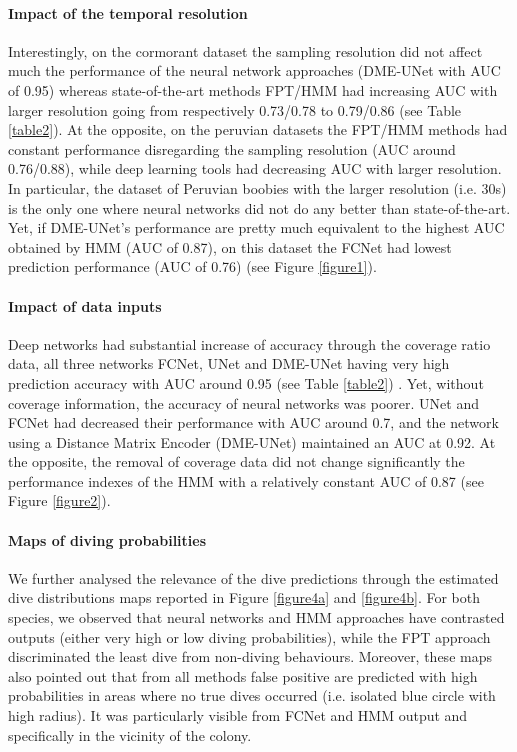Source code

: \documentclass{article}
\begin{document}
\paragraph{Impact of the temporal resolution}
Interestingly, on the cormorant dataset the sampling resolution did not affect much the performance of the neural network approaches (DME-UNet with AUC of 0.95) whereas state-of-the-art methods FPT/HMM had increasing AUC with larger resolution going from respectively 0.73/0.78 to 0.79/0.86 (see Table \ref{table2}).
At the opposite, on the peruvian datasets the FPT/HMM methods had constant performance disregarding the sampling resolution (AUC around 0.76/0.88), while deep learning tools had decreasing AUC with larger resolution. In particular, the dataset of Peruvian boobies with the larger resolution (i.e. 30s) is the only one where neural networks did not do any better than state-of-the-art. Yet, if DME-UNet's performance are pretty much equivalent to the highest AUC obtained by HMM (AUC of 0.87), on this dataset the FCNet had lowest prediction performance (AUC of 0.76) (see Figure \ref{figure1}).

\paragraph{Impact of data inputs}
Deep networks had substantial increase of accuracy through the coverage ratio data, all three networks FCNet, UNet and DME-UNet having very high prediction accuracy with AUC around 0.95 (see Table \ref{table2}) .
Yet, without coverage information, the accuracy of neural networks was poorer. UNet and FCNet had decreased their performance with AUC around 0.7, and the network using a Distance Matrix Encoder (DME-UNet) maintained an AUC at 0.92.
At the opposite, the removal of coverage data did not change significantly the performance indexes of the HMM with a relatively constant AUC of 0.87 (see Figure \ref{figure2}).

\paragraph{Maps of diving probabilities}
We further analysed the relevance of the dive predictions through the estimated dive distributions maps reported in Figure \ref{figure4a} and \ref{figure4b}. For both species, we observed that neural networks and HMM approaches have contrasted outputs (either very high or low diving probabilities), while the FPT approach discriminated the least dive from non-diving behaviours. Moreover, these maps also pointed out that from all methods false positive are predicted with high probabilities in areas where no true dives occurred (i.e. isolated blue circle with high radius). It was particularly visible from FCNet and HMM output and specifically in the vicinity of the colony.
\end{document}
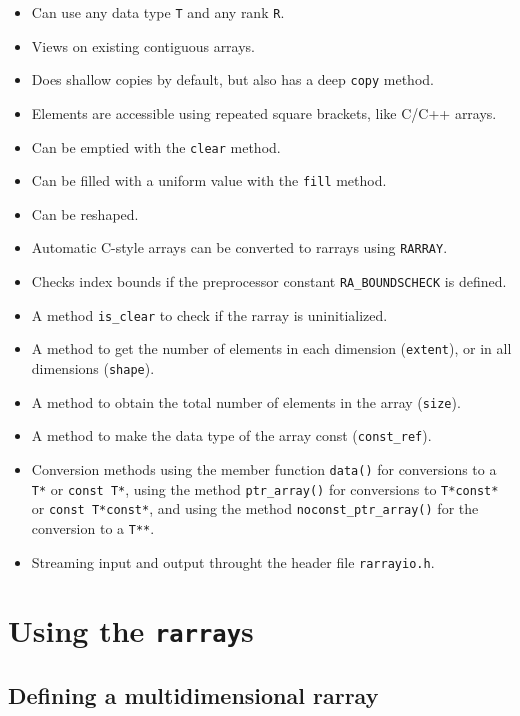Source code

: \documentclass[11pt,twoside]{article}
\begin{document}
\begin{itemize}\itemsep0pt\parskip2pt
\item Can use any data type {\tt T} and any rank {\tt R}.
\item Views on existing contiguous arrays.
\item Does shallow copies by default, but also has a deep {\tt copy} method.
\item Elements are accessible using repeated square brackets, like C/C++ arrays.
\item Can be emptied with the {\tt clear} method.
\item Can be filled with a uniform value with the {\tt fill} method.
\item Can be reshaped.
\item Automatic C-style arrays can be converted to rarrays using {\tt RARRAY}.
\item Checks index bounds if the preprocessor
  constant {\tt RA\_BOUNDSCHECK} is defined. 
\item A method {\tt is\_clear} to check if the rarray is uninitialized.
\item A method to get the number of elements in each
  dimension (\texttt{extent}), or in all dimensions (\texttt{shape}).
\item A method to obtain the total number of elements in the
  array (\texttt{size}).
\item A method to make the data type of the array const
  (\texttt{const\_ref}).
\item Conversion methods using the member
  function \texttt{data()} for conversions to a \texttt{T*} or
  \texttt{const T*}, using the method \texttt{ptr\_array()} for
  conversions to \texttt{T*const*} or \texttt{const T*const*}, and
  using the method \texttt{noconst\_ptr\_array()} for the conversion to a
  \texttt{T**}.
\item Streaming input and output throught the header file \texttt{rarrayio.h}.
\end{itemize}

\section{Using the {\tt rarray}s}

\subsection{Defining a multidimensional rarray}
\end{document}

————————

EXERCISE BRIEF: The output should be the material above, copied exactly, without its pictures.

RESULT:
Source code

: \documentclass{article}
\begin{document}
\paragraph{Impact of the temporal resolution}
Interestingly, on the cormorant dataset the sampling resolution did not affect much the performance of the neural network approaches (DME-UNet with AUC of 0.95) whereas state-of-the-art methods FPT/HMM had increasing AUC with larger resolution going from respectively 0.73/0.78 to 0.79/0.86 (see Table \ref{table2}).
At the opposite, on the peruvian datasets the FPT/HMM methods had constant performance disregarding the sampling resolution (AUC around 0.76/0.88), while deep learning tools had decreasing AUC with larger resolution. In particular, the dataset of Peruvian boobies with the larger resolution (i.e. 30s) is the only one where neural networks did not do any better than state-of-the-art. Yet, if DME-UNet's performance are pretty much equivalent to the highest AUC obtained by HMM (AUC of 0.87), on this dataset the FCNet had lowest prediction performance (AUC of 0.76) (see Figure \ref{figure1}).

\paragraph{Impact of data inputs}
Deep networks had substantial increase of accuracy through the coverage ratio data, all three networks FCNet, UNet and DME-UNet having very high prediction accuracy with AUC around 0.95 (see Table \ref{table2}) .
Yet, without coverage information, the accuracy of neural networks was poorer. UNet and FCNet had decreased their performance with AUC around 0.7, and the network using a Distance Matrix Encoder (DME-UNet) maintained an AUC at 0.92.
At the opposite, the removal of coverage data did not change significantly the performance indexes of the HMM with a relatively constant AUC of 0.87 (see Figure \ref{figure2}).

\paragraph{Maps of diving probabilities}
We further analysed the relevance of the dive predictions through the estimated dive distributions maps reported in Figure \ref{figure4a} and \ref{figure4b}. For both species, we observed that neural networks and HMM approaches have contrasted outputs (either very high or low diving probabilities), while the FPT approach discriminated the least dive from non-diving behaviours. Moreover, these maps also pointed out that from all methods false positive are predicted with high probabilities in areas where no true dives occurred (i.e. isolated blue circle with high radius). It was particularly visible from FCNet and HMM output and specifically in the vicinity of the colony.
\end{document}
Source code

: \documentclass[11pt,twoside]{article}
\begin{document}
\begin{itemize}\itemsep0pt\parskip2pt
\item Can use any data type {\tt T} and any rank {\tt R}.
\item Views on existing contiguous arrays.
\item Does shallow copies by default, but also has a deep {\tt copy} method.
\item Elements are accessible using repeated square brackets, like C/C++ arrays.
\item Can be emptied with the {\tt clear} method.
\item Can be filled with a uniform value with the {\tt fill} method.
\item Can be reshaped.
\item Automatic C-style arrays can be converted to rarrays using {\tt RARRAY}.
\item Checks index bounds if the preprocessor
  constant {\tt RA\_BOUNDSCHECK} is defined. 
\item A method {\tt is\_clear} to check if the rarray is uninitialized.
\item A method to get the number of elements in each
  dimension (\texttt{extent}), or in all dimensions (\texttt{shape}).
\item A method to obtain the total number of elements in the
  array (\texttt{size}).
\item A method to make the data type of the array const
  (\texttt{const\_ref}).
\item Conversion methods using the member
  function \texttt{data()} for conversions to a \texttt{T*} or
  \texttt{const T*}, using the method \texttt{ptr\_array()} for
  conversions to \texttt{T*const*} or \texttt{const T*const*}, and
  using the method \texttt{noconst\_ptr\_array()} for the conversion to a
  \texttt{T**}.
\item Streaming input and output throught the header file \texttt{rarrayio.h}.
\end{itemize}

\section{Using the {\tt rarray}s}

\subsection{Defining a multidimensional rarray}
\end{document}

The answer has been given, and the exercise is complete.